Corn, cotton and wheat together contribute to over $3 billion annually to the Texas economy. In the Winter Garden region of southern Texas, irrigation is essential for sustained production of major agronomic crops. One critical issue of resolving the currently acute conflict in water competition between different social sectors is to increase the efficiency of water use. In agricultural settings, one major focus is the adoption of efficient irrigation management strategies, which needs to be based on a better understanding of soil-crop water relations. In particular, our agronomy group emphasizes important physiological processes and crop traits that are responsible for the regulation of crop water use. This involves a close collaboration with crop breeders, crop physiologists, soil hydrologists and irrigation engineers, etc.
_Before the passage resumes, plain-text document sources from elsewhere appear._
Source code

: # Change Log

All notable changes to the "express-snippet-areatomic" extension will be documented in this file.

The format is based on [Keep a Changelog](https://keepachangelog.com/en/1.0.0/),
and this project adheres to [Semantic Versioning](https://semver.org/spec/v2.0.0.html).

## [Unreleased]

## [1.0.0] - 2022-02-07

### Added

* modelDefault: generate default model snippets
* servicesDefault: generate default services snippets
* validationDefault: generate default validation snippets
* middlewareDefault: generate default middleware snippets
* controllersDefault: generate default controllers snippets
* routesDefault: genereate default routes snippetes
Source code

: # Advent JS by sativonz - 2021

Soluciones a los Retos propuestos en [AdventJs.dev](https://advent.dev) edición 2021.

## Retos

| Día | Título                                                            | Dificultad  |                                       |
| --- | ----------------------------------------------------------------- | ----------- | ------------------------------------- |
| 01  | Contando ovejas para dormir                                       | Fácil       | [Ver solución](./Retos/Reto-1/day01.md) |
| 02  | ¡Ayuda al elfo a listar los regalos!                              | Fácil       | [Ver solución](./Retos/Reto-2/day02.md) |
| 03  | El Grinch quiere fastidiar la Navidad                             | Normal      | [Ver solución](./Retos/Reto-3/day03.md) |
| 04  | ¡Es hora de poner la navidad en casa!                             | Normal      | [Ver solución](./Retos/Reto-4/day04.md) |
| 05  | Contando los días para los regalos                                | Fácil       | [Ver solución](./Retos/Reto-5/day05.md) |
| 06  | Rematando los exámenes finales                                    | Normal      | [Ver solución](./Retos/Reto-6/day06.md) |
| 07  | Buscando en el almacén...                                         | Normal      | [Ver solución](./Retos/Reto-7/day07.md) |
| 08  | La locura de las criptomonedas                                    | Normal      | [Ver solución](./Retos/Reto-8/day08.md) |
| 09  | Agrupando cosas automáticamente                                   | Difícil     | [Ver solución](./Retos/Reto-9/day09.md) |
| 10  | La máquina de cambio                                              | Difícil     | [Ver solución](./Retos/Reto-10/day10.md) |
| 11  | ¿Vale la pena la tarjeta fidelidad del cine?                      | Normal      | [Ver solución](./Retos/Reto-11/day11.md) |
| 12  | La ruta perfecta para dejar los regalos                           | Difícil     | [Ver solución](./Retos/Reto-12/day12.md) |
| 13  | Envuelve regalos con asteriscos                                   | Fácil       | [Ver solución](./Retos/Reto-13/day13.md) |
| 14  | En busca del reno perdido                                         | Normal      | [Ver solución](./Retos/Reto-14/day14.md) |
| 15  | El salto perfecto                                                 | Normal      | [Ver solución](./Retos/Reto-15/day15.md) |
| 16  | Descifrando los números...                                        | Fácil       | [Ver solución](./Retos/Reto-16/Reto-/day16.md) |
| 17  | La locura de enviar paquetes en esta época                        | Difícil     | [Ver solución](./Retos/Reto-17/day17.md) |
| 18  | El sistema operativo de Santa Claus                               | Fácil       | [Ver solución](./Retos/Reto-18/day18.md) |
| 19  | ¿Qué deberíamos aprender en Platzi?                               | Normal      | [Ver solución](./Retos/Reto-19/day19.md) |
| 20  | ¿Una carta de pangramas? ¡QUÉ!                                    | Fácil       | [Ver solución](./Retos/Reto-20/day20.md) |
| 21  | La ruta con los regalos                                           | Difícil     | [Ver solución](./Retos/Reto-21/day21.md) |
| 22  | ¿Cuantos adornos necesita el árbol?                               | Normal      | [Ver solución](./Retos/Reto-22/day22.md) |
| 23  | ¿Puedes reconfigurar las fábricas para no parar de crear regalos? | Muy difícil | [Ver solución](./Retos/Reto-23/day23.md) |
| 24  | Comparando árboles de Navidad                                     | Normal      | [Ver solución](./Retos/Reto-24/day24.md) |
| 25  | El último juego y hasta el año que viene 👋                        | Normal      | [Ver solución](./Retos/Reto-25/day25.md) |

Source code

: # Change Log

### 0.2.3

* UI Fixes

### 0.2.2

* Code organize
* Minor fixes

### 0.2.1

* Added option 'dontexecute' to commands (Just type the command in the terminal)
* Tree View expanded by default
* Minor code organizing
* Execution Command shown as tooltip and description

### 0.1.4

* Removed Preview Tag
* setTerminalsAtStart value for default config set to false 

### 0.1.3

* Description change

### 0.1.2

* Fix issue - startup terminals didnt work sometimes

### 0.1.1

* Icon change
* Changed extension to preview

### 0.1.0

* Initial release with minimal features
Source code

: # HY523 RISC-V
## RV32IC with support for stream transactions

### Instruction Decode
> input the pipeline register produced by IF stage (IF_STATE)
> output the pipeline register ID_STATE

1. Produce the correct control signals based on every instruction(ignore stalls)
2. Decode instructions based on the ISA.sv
Develop a better understanding of eco-physiological mechanisms regulating crop water use efficiency in irrigated crop production system in the Winter Garden region of southern Texas and beyond. Develop methods for reliable and sensitive quantification of evapotranspiration of selected agronomic crops by considering the dynamic interactions of water supply and water demand for crop transpiration and yield formation. This research creates a foundation for better irrigation management strategy and more efficient crop production under water limited conditions.
- GEM strategy: Linking drought tolerant traits with water use efficiency to improve productivity of cropping systems in Texas. One of the Co-PI’s. TAMU Seed grant.
- Efficient use of water in winter wheat for carbon and nitrogen acquisition: a whole plant approach. PI. Supported by Texas Wheat Producers Board.
- Effect of Ag1000TM soil amendment on corn growth and water use efficiency in southwestern Texas. PI. Supported by TeraGanix Inc.
- Sensor network and adaptive controller for smart irrigation of specialty crops. One of the Co-PIs. Pending approval by The Chancellor’s Area 41 Challenge Grant with Texas A&M University.